I am stuck on coming up with the final answer. Without knowing all the details (RX/TX powers, antenna efficiency, additional losses, etc.), I can only conclude that some factors are equal, like noise power. The antenna gains Gt, Gr, and free space propagation losses all are frequency dependent and are proportional to f^2, so with 2 gain factors and 1 loss, my net C/N increase would be with respoect to 1 f^2. I'm just not sure how to proceed from here. any help is very much appreciated.

 

[tech99]

Antenna gain ∝ 10 log (pi D / lambda)^2
So gain rises with freq squared.
At 12 GHz:-
Increase in gain of Gt at 12 GHz = 20 log 12/6 = 6dB
Increase in gain of Gr at 12 GHz = 6dB
Path loss is also dependent on freq squared, so it will increase by 6dB at 12 GHz
Pr change = Gt + Gr - Lp = 6 + 6 - 6 = +6dB
CNR = 10 + 6 = 16dB
At 40GHz:-
Increase in Gt at 40 GHz = 20 log 40/6 = 16,5dB
Increase in gain of Gr = 16.5 dB
Path loss increase = 20 log 40/6 = 16.5 dB
Pr change = Gt+Gr -Lp = 16.5 + 16.5 - 16.5 = +16.5 dB
CNR = 10 + 16.5 = 26.5 dB

 

[ashah99]

Antenna gain ∝ 10 log (pi D / lambda)^2
So gain rises with freq squared.
At 12 GHz:-
Increase in gain of Gt at 12 GHz = 20 log 12/6 = 6dB
Increase in gain of Gr at 12 GHz = 6dB
Path loss is also dependent on freq squared, so it will increase by 6dB at 12 GHz
Pr change = Gt + Gr - Lp = 6 + 6 - 6 = +6dB
CNR = 10 + 6 = 16dB
At 40GHz:-
Increase in Gt at 40 GHz = 20 log 40/6 = 16,5dB
Increase in gain of Gr = 16.5 dB
Path loss increase = 20 log 40/6 = 16.5 dB
Pr change = Gt+Gr -Lp = 16.5 + 16.5 - 16.5 = +16.5 dB
CNR = 10 + 16.5 = 26.5 dB

Hi tech99. Thank you for your reply and help. I'm a little confused on how you went
from
G_ant = 10 log (pi D / lambda)^2 or 20 log (pi D / lambda) = 20 log (pi (8 m) / [(3e8 m/s)/ 12e9 Hz)] ) to
20 log 12/6 above for the Increase in gain of Gt/Gr at 12 GHz.
Would you be willing to explain?

 

[tech99]

If we take the log of a number squared, that is the same as twice the log of the number not squared.
10 log N^2 = 20 log N.
I think that is the confusion.

 

[ashah99]

If we take the log of a number squared, that is the same as twice the log of the number not squared.
10 log N^2 = 20 log N.
I think that is the confusion.

Not really. I understand that. I’m having trouble understanding how you got the 20log(12/6) and 20log(40/6) parts above.

 

[tech99]

The antenna power gain is proportional to frequency squared. If we increase the frequency from 6 to 12 GHz, the power gain rises by (12/6)^2 = 4. Or in decibal form Gain Ratio = 20 log 12/6.
The 40/6 mentioned is the frequency ratio between 6 GHz and 40 GHz.

 

[ashah99]

The antenna power gain is proportional to frequency squared. If we increase the frequency from 6 to 12 GHz, the power gain rises by (12/6)^2 = 4. Or in decibal form Gain Ratio = 20 log 12/6.
The 40/6 mentioned is the frequency ratio between 6 GHz and 40 GHz.

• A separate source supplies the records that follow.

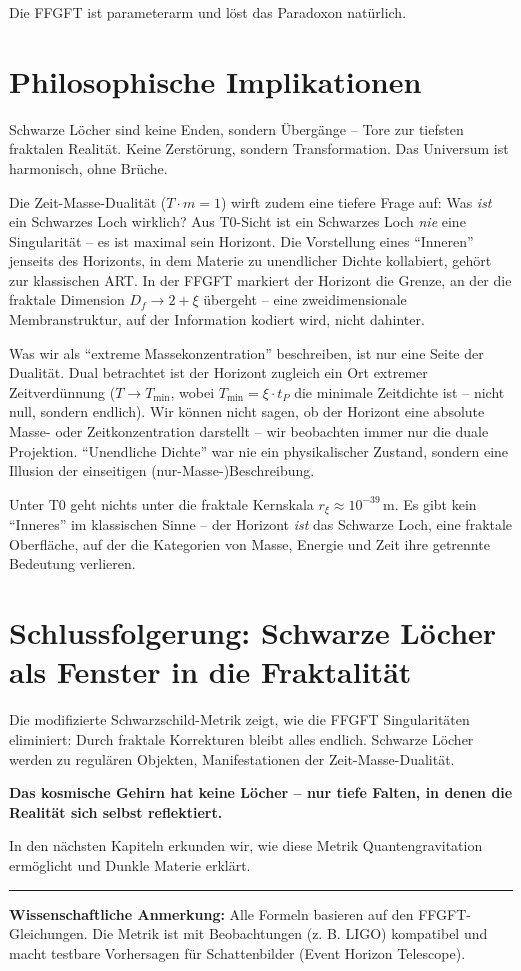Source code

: 	Die FFGFT ist parameterarm und löst das Paradoxon natürlich.
	
	\section{Philosophische Implikationen}
	
	Schwarze Löcher sind keine Enden, sondern Übergänge -- Tore zur tiefsten fraktalen Realität. Keine Zerstörung, sondern Transformation. Das Universum ist harmonisch, ohne Brüche.
	
	Die Zeit-Masse-Dualität ($T \cdot m = 1$) wirft zudem eine tiefere Frage auf: Was \textit{ist} ein Schwarzes Loch wirklich? Aus T0-Sicht ist ein Schwarzes Loch \textit{nie} eine Singularität -- es ist maximal sein Horizont. Die Vorstellung eines \enquote{Inneren} jenseits des Horizonts, in dem Materie zu unendlicher Dichte kollabiert, gehört zur klassischen ART. In der FFGFT markiert der Horizont die Grenze, an der die fraktale Dimension $D_f \to 2 + \xi$ übergeht -- eine zweidimensionale Membranstruktur, auf der Information kodiert wird, nicht dahinter.
	
	Was wir als \enquote{extreme Massekonzentration} beschreiben, ist nur eine Seite der Dualität. Dual betrachtet ist der Horizont zugleich ein Ort extremer Zeitverdünnung ($T \to T_{\min}$, wobei $T_{\min} = \xi \cdot t_P$ die minimale Zeitdichte ist -- nicht null, sondern endlich). Wir können nicht sagen, ob der Horizont eine absolute Masse- oder Zeitkonzentration darstellt -- wir beobachten immer nur die duale Projektion. \enquote{Unendliche Dichte} war nie ein physikalischer Zustand, sondern eine Illusion der einseitigen (nur-Masse-)Beschreibung.
	
	Unter T0 geht nichts unter die fraktale Kernskala $r_\xi \approx 10^{-39}\,$m. Es gibt kein \enquote{Inneres} im klassischen Sinne -- der Horizont \textit{ist} das Schwarze Loch, eine fraktale Oberfläche, auf der die Kategorien von Masse, Energie und Zeit ihre getrennte Bedeutung verlieren.
	
	\section{Schlussfolgerung: Schwarze Löcher als Fenster in die Fraktalität}
	
	Die modifizierte Schwarzschild-Metrik zeigt, wie die FFGFT Singularitäten eliminiert: Durch fraktale Korrekturen bleibt alles endlich. Schwarze Löcher werden zu regulären Objekten, Manifestationen der Zeit-Masse-Dualität.
	
	\textbf{Das kosmische Gehirn hat keine Löcher – nur tiefe Falten, in denen die Realität sich selbst reflektiert.}
	
	In den nächsten Kapiteln erkunden wir, wie diese Metrik Quantengravitation ermöglicht und Dunkle Materie erklärt.
	
	\vspace{1cm}
	\hrule
	\vspace{0.5cm}
	\noindent\textbf{Wissenschaftliche Anmerkung:} Alle Formeln basieren auf den FFGFT-Gleichungen. Die Metrik ist mit Beobachtungen (z. B. LIGO) kompatibel und macht testbare Vorhersagen für Schattenbilder (Event Horizon Telescope).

I see that now. Thanks for the explanations; this cleared things up. Would you mind if I annoyed you with a follow-up question to this scenerio?

As to why this antenna will fail to deliver more power gain at the higher frequency, I can only think of atmospheric attentuation, mostly rain, but the problem says that the weather is clear. I'm not an expert at antenna design, do you have any thoughts?

 

[tech99]

Maybe the dish profile is not accurate enough for 40 GHz. At this frequency, the profile would need to be within, say, an eighth of a wavelength, which at 40 Ghz is only a small distance. Lambda = 300/40 = 7.5mm, so Lamba/8 is approx 1 mm.